从患者大脑中提取的不溶性tau在体外、培养细胞、原代培养和动物大脑中充当种子，并诱导种子依赖性tau聚集。在蛋白质错误折叠循环扩增 (PMCA) 和实时震颤诱导转化(RT-QuIC)等体外系统中，将从大肠杆菌中纯化的重组tau和来自tau 病患者的样本与配体硫代黄素混合并孵育通过摇动或超声处理，特异性结合β-折叠结构。据硫代黄素荧光强度监测种子依赖性tau聚集。据报道，使用脑匀浆的RT-QuIC可以根据与硫黄素T的反应性将AD和CTE病例与PiD病例区分开来。同样，来自PSP和CBD病例的脑匀浆和脑脊液可以通过RT-QuIC进行诊断。此外，将患者来源的tau种子引入表达tau的培养细胞或原代培养物中会诱导细胞内tau聚集。从AD病例(AD-tau)中提取的不溶性tau会招募3R tau和4R tau进行聚集，而从PiD病例(PiD-tau)或4Rtau病病例中提取的不溶性tau会分别导致仅3R tau或 4R tau的聚集。此外，据报道，将患者来源的tau种子引入荧光共振能量转移生物传感器细胞会诱导形成具有各种形态的tau聚集体,并且这些形态差异在细胞传代过程中遗传。将患者来源的tau种子接种到小鼠大脑中也会导致与接种样品相关的tau病理形成。源自AD、PSP、CBD和AGD病例的脑匀浆在人tau转基因(Tg)小鼠脑中诱导了与接种样品相关的tau病理学，而源自PiD 病例的脑匀浆不会诱导类似皮克体的tau病理学。在用从tau 病变病例中提取的脑匀浆或不溶性部分接种野生型小鼠后，还观察到与接种样品相关的Tau病变，包括细胞类型特异性。此外，据报道，在表达人类tau的所有六种亚型的小鼠中会形成与疾病相关的tau病理。AD-tau诱导的tau病理涉及所有tau异构体，而PiD-tau和从PSP病例(PSP-tau)和 CBD病例(CBD-tau)中提取的不溶性tau分别诱导仅由3R tau或4R tau组成的tau病理。这些结果表明，在tau病变患者的大脑中积累的tau细丝的构象与每种疾病的tau病变的形成有关。
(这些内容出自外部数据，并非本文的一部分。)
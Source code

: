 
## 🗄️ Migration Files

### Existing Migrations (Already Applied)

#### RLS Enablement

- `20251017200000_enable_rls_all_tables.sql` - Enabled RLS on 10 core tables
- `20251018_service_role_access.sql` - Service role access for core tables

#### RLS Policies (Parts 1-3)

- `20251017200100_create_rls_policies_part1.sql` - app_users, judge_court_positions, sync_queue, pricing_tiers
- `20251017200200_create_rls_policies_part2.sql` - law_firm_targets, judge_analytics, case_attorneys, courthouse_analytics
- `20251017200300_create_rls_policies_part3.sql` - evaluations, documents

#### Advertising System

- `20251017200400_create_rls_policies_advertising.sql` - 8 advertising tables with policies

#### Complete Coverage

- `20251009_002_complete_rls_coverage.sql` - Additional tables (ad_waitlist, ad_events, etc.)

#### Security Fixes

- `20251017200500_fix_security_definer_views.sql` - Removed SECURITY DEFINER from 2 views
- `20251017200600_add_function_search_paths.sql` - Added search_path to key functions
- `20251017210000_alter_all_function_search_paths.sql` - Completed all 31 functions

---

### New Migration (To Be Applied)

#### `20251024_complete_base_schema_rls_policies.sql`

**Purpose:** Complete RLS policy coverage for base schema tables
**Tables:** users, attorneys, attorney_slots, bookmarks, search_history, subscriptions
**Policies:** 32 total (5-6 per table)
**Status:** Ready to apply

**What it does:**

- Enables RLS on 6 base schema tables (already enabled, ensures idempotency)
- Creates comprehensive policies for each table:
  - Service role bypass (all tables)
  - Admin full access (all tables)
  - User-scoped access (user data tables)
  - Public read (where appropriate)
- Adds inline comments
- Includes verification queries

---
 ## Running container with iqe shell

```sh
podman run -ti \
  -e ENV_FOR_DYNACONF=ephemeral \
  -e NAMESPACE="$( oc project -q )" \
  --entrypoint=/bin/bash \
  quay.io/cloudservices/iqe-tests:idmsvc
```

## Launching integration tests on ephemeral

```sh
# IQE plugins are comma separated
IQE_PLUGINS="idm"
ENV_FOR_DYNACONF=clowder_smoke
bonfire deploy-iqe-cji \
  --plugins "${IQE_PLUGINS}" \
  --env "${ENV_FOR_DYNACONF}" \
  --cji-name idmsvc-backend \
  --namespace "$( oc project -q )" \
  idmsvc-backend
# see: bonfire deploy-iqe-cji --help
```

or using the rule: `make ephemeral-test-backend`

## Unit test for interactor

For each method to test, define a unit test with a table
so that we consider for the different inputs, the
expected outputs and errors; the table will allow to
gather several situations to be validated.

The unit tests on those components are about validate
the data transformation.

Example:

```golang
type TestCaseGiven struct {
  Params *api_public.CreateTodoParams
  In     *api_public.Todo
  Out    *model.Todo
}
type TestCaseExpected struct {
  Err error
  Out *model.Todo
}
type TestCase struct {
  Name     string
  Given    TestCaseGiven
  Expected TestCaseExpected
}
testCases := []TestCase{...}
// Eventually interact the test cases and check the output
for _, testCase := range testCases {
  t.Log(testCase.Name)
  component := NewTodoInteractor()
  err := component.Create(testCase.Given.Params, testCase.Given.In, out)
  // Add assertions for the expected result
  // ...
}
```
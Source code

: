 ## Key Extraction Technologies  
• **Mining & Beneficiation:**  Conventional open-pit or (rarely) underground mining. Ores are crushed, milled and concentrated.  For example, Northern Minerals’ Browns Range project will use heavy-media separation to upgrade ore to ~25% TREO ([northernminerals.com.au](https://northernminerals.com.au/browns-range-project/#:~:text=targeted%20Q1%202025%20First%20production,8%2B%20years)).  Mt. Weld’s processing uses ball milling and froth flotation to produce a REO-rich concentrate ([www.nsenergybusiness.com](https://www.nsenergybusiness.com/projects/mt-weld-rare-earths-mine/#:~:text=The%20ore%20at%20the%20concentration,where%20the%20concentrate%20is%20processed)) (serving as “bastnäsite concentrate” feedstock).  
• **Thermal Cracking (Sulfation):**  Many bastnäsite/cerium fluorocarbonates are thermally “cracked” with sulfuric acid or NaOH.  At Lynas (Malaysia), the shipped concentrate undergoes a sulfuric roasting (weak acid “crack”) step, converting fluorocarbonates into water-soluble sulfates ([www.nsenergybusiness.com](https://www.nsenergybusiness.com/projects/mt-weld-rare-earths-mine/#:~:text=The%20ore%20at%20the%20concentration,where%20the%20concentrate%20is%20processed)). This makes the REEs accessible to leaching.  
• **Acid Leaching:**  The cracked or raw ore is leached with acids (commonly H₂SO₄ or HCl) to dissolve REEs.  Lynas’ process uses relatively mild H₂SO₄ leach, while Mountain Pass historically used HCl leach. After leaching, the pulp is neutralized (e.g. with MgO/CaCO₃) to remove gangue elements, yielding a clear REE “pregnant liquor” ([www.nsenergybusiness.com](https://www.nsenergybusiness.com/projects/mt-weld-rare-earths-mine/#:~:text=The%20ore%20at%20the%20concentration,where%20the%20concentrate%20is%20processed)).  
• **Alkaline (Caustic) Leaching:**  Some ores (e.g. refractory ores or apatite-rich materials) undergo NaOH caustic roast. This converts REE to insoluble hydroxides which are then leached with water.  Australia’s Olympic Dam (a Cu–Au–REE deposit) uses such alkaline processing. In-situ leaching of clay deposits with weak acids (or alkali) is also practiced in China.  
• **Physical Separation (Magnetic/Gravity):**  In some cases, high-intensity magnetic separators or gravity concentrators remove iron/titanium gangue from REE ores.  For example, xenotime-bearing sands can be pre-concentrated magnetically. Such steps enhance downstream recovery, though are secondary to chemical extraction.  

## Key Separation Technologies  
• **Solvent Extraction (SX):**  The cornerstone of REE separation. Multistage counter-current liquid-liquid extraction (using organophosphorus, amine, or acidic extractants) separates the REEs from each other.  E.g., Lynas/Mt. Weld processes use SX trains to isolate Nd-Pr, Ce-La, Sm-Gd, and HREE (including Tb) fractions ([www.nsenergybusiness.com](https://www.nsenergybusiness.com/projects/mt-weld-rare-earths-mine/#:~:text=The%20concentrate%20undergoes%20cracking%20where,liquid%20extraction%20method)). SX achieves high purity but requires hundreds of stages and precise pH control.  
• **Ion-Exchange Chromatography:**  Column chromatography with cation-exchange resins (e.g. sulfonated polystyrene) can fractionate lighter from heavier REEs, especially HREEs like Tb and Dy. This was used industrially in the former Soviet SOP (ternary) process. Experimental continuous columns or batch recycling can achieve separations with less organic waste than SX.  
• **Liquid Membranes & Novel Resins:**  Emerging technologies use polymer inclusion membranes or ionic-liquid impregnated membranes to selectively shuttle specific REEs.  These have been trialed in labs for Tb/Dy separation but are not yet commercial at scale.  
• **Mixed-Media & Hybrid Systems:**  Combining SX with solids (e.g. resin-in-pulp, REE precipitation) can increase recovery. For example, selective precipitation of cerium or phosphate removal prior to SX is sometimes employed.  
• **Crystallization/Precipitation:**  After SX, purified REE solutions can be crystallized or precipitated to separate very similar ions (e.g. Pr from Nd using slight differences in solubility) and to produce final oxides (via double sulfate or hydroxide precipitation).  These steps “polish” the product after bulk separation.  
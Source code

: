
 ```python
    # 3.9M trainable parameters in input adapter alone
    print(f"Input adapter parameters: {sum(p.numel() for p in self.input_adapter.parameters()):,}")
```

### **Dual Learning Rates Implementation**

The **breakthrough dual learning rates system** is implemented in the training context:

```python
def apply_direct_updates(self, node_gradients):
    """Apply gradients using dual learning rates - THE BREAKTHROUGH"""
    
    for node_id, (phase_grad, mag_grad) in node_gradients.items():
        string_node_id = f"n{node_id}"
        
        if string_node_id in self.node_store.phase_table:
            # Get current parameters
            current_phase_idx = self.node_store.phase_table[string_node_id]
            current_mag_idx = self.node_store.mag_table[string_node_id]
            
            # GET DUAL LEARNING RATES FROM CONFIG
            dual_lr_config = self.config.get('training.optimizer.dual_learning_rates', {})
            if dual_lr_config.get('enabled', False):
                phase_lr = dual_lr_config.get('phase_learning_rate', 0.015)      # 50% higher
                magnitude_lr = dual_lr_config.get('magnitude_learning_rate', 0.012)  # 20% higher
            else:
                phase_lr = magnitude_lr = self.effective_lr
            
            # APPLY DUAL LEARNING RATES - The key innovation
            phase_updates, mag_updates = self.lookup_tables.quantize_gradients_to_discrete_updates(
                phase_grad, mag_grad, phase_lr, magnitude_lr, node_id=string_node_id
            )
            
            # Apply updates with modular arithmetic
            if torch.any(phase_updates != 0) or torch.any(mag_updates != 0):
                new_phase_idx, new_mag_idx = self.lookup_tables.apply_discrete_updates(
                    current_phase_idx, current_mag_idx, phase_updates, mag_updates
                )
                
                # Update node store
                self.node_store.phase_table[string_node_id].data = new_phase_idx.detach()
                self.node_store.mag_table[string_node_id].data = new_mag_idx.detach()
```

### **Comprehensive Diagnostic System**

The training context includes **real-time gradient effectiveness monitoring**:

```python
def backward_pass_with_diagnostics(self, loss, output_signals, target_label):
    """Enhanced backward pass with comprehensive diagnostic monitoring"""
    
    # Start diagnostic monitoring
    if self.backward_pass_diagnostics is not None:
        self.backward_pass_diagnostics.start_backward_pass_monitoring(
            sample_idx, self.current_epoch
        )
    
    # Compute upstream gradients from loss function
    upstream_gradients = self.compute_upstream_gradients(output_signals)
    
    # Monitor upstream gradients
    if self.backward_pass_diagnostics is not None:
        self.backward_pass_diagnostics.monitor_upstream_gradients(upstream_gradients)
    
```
人源突触核蛋白病的致病性α-突触核蛋白的超微结构和生化分类

α-突触核蛋白是一种突触蛋白，在大脑中含量丰富，定位于突触前末端。它由三个结构域中的140个氨基酸组成，N末端结构域、称为NAC(非淀粉样蛋白核心)的疏水区域和C末端富含脯氨酸的疏水区域。在生理条件下，α-突触核蛋白是一种水溶性的、天然未折叠的蛋白质，其功能尚不清楚。然而，α-突触核蛋白基因敲除小鼠的表型表明，α-突触核蛋白可能参与多巴胺的释放。突触核蛋白病分为两大类，路易体病 (LBD)，其特征在于神经元中的α-突触核蛋白包涵体，以及MSA，其特征在于主要在少突胶质细胞中的α-突触核蛋白包涵体。在包括 PD、帕金森病伴痴呆 (PDD) 和 DLB 在内的LBD中，α-syn在神经元细胞体和神经突中以路易体(LB)和路易神经突 (LN) 的形式积聚(图 2a)。在LBD病例的神经元细胞中观察到弥漫性α-突触核蛋白-免疫阳性沉积物和具有纤维结构的苍白小体，表明它们是在LB形成的初步阶段形成的。除了Braak分期，McKeith分期也被广泛用作LBD的神经病理学分期系统。Braak分期评估路易病理学的扩展，而McKeith型根据解剖区域LB病理学的严重程度将LBD分为五种神经病理学亚型。MSA分为以帕金森病为主的MSA (MSA-P) 和以小脑共济失调为主的MSA (MSA-C)，在这两种情况下，α-突触核蛋白作为GCI在少突胶质细胞中积累(图2b)。突触核蛋白病患者大脑中积累的异常α-syn在S129处被磷酸化，并且部分泛素化。过90% 的α-突触核蛋白在DLB患者的大脑中被磷酸化，而在健康大脑中只有4% 被磷酸化。在LBD患者中，不仅在大脑中检测到磷酸化的α-突触核蛋白病理学，而且在食道、心脏、皮肤、肾上腺、肠道和交感神经节等外周组织中也检测到。α-突触核蛋白在各种外周组织中表达，以及α-突触核蛋白病理从外周组织扩散到中枢神经系统也被提出。此外，据报道，突触核蛋白病患者的脑脊液和血液中α-突触核蛋白的浓度增加，这一发现有望为早期诊断提供一种实用的方法。然而，由于α-突触核蛋白大量存在于血小板中，因此诊断需要通过仔细的血液样本检测。据报道，编码 α-突触核蛋白的SNCA基因中的九个错义突变(A30P、A30G、E46K、H50Q、G51D、A53T、A53E、A53V和E83Q)会导致家族性突触核蛋白病。实验发现，与野生型相比，这些突变在细胞毒性、与细胞膜和脂质的关联以及细丝形成方面表现出差异。SNCA基因的复制和三倍复制也会导致早发性LBD。有人提出PrPC和淋巴细胞激活基因3(LAG3)与α-突触核蛋白丝结合并作为受体参与致病性α-突触核蛋白的细胞间传递，但这仍然存在争议，有几份报告表明PrPC与α-突触核蛋白不结合和人类神经元中缺乏LAG3 表达。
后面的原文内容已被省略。